The administration's crackdown on illegal immigration led to the separation of children from their parents. First adopted in early May, it quickly resulted in a self-inflicted crisis that caused more than 2,500 families to be separated. President Donald Trump and those within the administration falsely repeated the claim that it was the fault of Congress and Democrats.

Jeff Sessions Demands Immigration Judges Show No Sympathy, Says it Does 'Violence to the Rule of Law'
U.S. Attorney General Jeff Sessions delivers remarks on immigration and law enforcement actions at Lackawanna College on June 15 in Scranton, Pennsylvania. Photo by Jessica Kourkounis/Getty Images

No previous administration separated families in such a way. Instead, families who crossed the border illegally were kept together as they awaited court appearances.

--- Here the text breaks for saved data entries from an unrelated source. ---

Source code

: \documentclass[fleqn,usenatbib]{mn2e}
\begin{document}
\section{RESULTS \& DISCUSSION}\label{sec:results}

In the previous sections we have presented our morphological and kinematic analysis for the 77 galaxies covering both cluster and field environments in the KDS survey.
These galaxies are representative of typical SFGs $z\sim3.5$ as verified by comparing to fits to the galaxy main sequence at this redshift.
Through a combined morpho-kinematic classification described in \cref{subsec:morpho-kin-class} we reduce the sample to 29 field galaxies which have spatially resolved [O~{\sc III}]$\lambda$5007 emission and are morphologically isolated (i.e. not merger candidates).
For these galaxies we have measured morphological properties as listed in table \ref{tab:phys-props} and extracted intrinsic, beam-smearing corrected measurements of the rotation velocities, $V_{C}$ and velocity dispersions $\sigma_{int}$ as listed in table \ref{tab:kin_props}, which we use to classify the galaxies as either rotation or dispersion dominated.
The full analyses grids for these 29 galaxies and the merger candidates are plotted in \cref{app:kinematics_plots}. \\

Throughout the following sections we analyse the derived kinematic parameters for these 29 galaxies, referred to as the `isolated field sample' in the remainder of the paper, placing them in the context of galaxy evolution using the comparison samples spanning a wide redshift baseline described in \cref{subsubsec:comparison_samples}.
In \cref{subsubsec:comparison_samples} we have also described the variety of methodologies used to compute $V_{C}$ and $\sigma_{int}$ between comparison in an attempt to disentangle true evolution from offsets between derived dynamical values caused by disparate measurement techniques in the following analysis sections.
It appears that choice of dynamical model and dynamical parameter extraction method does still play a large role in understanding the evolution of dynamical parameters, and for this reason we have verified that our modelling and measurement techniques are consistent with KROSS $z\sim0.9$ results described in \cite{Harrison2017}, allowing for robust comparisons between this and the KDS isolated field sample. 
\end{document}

The government has yet to reunite all separated migrant children with their parents, missing court-ordered deadlines to do so.

As of September 4, more than 400 migrant children were still in the government's custody. For many, it's unclear how they will be reunited after the government deported most of the parents and have largely lost contact with them.

BREAKING: Trump administration says 416 of 2,654 migrant kids it separated from parents are *still* in custody, as of September 4th.

Parents of 304 were already deported.

14 still-separated kids are under 5.

Will discuss with @chrislhayes tonight on @allinwithchris. #inners

— Jacob Soboroff (@jacobsoboroff) September 6, 2018

Headline tonight: 416 kids still separated.

What you might miss: Trump administration says parents of 199 waived right to reunite.

Many say they were coerced.

I got into ICE detention to meet one and shared part of our conversation with @chrislhayes on @allinwithchris. #inners

— Jacob Soboroff (@jacobsoboroff) September 7, 2018

Unions and organizations representing judges were quick to criticize Sessions's comments on Monday.

"We possess brains and hearts, not just one or the other," said Jeffrey Chase, a former immigration judge turned immigration lawyer. He spoke to BuzzFeed News, which was first to report on Sessions's comments.

"It is sympathy that often spurs legal theories that advance the law in asylum law, civil rights, and criminal law," Chase said. "Sessions is characterizing decisions he personally disagrees with as being based on sympathy alone, when in fact, those decisions were driven by sympathy but based on solid legal reasoning."

Dana Marks, a spokesperson for the National Association of Immigration Judges and an immigration judge in San Francisco, told BuzzFeed that Sessions's speech appeared to be more of a political statement that did not "articulate a legal concept that judges are required to be aware of and follow."